» THE TASK
Read the listing and extract each line that includes the word "push".

____________________

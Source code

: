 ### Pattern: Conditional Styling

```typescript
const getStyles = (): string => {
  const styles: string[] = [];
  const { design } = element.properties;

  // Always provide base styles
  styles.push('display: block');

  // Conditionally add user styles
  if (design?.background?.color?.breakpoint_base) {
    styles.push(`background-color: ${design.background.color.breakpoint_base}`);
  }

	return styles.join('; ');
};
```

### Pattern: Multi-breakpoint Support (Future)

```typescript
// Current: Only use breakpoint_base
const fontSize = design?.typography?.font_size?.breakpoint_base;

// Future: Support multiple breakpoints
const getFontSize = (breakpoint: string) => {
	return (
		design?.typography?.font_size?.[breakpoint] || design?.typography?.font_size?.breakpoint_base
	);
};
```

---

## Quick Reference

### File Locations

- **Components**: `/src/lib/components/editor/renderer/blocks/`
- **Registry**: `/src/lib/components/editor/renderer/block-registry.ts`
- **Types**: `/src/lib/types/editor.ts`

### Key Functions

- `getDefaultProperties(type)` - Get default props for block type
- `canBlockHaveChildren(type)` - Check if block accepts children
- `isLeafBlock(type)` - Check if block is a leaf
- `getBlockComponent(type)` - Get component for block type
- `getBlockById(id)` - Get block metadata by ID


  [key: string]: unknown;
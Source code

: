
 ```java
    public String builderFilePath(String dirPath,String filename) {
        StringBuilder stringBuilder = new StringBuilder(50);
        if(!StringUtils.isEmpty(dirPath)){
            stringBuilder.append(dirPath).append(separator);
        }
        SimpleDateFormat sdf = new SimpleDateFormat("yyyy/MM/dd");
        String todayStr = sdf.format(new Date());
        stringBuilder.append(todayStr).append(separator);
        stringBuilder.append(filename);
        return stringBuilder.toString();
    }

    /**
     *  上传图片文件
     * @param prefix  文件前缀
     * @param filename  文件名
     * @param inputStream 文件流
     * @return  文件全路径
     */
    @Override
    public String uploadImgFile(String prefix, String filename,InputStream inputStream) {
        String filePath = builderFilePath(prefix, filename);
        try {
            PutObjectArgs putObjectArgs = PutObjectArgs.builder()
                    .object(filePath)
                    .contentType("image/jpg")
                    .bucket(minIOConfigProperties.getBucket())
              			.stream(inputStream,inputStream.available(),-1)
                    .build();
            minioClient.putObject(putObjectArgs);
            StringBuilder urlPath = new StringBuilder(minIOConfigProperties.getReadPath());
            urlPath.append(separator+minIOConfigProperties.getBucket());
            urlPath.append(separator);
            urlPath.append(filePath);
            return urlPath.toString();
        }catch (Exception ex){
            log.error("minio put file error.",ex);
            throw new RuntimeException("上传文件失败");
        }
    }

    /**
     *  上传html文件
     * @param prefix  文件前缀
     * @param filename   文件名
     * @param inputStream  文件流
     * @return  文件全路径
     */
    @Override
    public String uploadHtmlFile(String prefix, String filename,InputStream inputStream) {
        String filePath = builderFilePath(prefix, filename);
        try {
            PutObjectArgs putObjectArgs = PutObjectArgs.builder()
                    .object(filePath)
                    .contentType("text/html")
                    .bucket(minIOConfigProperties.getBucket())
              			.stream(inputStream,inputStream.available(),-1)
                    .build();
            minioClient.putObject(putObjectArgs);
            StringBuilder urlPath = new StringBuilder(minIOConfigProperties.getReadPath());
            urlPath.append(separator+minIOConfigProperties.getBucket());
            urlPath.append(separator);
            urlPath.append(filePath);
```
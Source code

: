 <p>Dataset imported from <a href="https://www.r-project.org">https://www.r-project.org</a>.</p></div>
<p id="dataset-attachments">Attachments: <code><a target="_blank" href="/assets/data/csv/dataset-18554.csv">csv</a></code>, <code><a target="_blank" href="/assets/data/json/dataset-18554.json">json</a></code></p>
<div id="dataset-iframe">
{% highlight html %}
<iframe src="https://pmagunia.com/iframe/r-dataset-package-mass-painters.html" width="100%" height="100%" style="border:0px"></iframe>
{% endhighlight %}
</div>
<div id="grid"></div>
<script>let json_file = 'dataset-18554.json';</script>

____________________

» RESPONSE BELOW
  styles.push('display: block');
    styles.push(`background-color: ${design.background.color.breakpoint_base}`);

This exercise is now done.